═════ Extracted data ═════

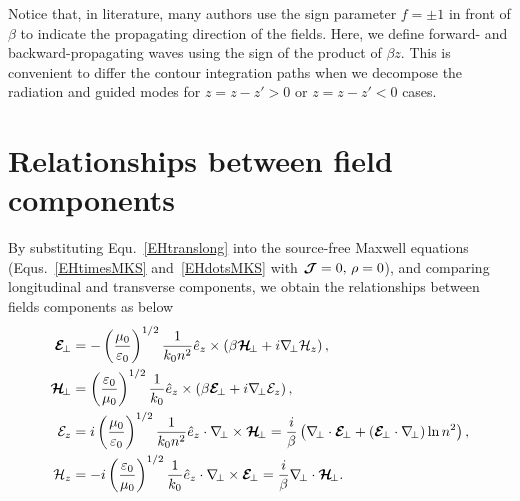 Notice that, in literature, many authors use the sign parameter $ f=\pm 1 $ in front of $ \beta $ to indicate the propagating direction of the fields. Here, we define forward- and backward-propagating waves using the sign of the product of $ \beta z $. This is convenient to differ the contour integration paths when we decompose the radiation and guided modes for $ z=z-z'>0 $ or $ z=z-z'<0 $ cases. 

\section{Relationships between field components}\label{MWE:components}
By substituting Equ.~\ref{EHtranslong} into the source-free Maxwell equations 
(Equs.~\ref{EHtimesMKS} and~\ref{EHdotsMKS} with $ \boldsymbol{\mathcal{J}}=0,\, \rho=0 $), and comparing 
longitudinal and transverse components, we obtain the relationships between fields components as 
below
\begin{subequations}
\label{EHtz0}
\begin{align}
\bmc{E}\!_\perp &= -\left(\frac{\mu_0}{\varepsilon_0} \right)^{1/2} \frac{1}{k_0n^2} \hat{e}_z \times 
\left(\beta \bmc{H}\!_\perp + i\nabla\!_\perp \mathcal{H}_z \right),\\
\bmc{H}\!_\perp &= \left(\frac{\varepsilon_0}{\mu_0} \right)^{1/2} \frac{1}{k_0} \hat{e}_z \times \left(\beta 
\bmc{E}\!_\perp +i\nabla\!_\perp \mathcal{E}_z \right),\\
\mathcal{E}_z &= i\left(\frac{\mu_0}{\varepsilon_0} \right)^{1/2} \frac{1}{k_0n^2} \hat{e}_z \cdot 
\nabla\!_\perp \times \bmc{H}\!_\perp = \frac{i}{\beta} \left( \nabla\!_\perp \cdot \bmc{E}\!_\perp + 
(\bmc{E}\!_\perp \cdot \nabla\!_\perp) \ln n^2 \right),\\
\mathcal{H}_z &= -i \left(\frac{\varepsilon_0}{\mu_0} \right)^{1/2} \frac{1}{k_0}\hat{e}_z \cdot 
\nabla\!_\perp \times \bmc{E}\!_\perp = \frac{i}{\beta} \nabla\!_\perp \cdot \bmc{H}\!_\perp. 
\end{align}
\end{subequations}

═════

Assigned task: Restate the entire listing word for word, excluding pictures.

Result for this task:
 Notice that, in literature, many authors use the sign parameter $ f=\pm 1 $ in front of $ \beta $ to indicate the propagating direction of the fields. Here, we define forward- and backward-propagating waves using the sign of the product of $ \beta z $. This is convenient to differ the contour integration paths when we decompose the radiation and guided modes for $ z=z-z'>0 $ or $ z=z-z'<0 $ cases. 

\section{Relationships between field components}\label{MWE:components}
By substituting Equ.~\ref{EHtranslong} into the source-free Maxwell equations 
(Equs.~\ref{EHtimesMKS} and~\ref{EHdotsMKS} with $ \boldsymbol{\mathcal{J}}=0,\, \rho=0 $), and comparing 
longitudinal and transverse components, we obtain the relationships between fields components as 
below
\begin{subequations}
\label{EHtz0}
\begin{align}
\bmc{E}\!_\perp &= -\left(\frac{\mu_0}{\varepsilon_0} \right)^{1/2} \frac{1}{k_0n^2} \hat{e}_z \times 
\left(\beta \bmc{H}\!_\perp + i\nabla\!_\perp \mathcal{H}_z \right),\\
\bmc{H}\!_\perp &= \left(\frac{\varepsilon_0}{\mu_0} \right)^{1/2} \frac{1}{k_0} \hat{e}_z \times \left(\beta 
\bmc{E}\!_\perp +i\nabla\!_\perp \mathcal{E}_z \right),\\
\mathcal{E}_z &= i\left(\frac{\mu_0}{\varepsilon_0} \right)^{1/2} \frac{1}{k_0n^2} \hat{e}_z \cdot 
\nabla\!_\perp \times \bmc{H}\!_\perp = \frac{i}{\beta} \left( \nabla\!_\perp \cdot \bmc{E}\!_\perp + 
(\bmc{E}\!_\perp \cdot \nabla\!_\perp) \ln n^2 \right),\\
\mathcal{H}_z &= -i \left(\frac{\varepsilon_0}{\mu_0} \right)^{1/2} \frac{1}{k_0}\hat{e}_z \cdot 
\nabla\!_\perp \times \bmc{E}\!_\perp = \frac{i}{\beta} \nabla\!_\perp \cdot \bmc{H}\!_\perp. 
\end{align}
\end{subequations}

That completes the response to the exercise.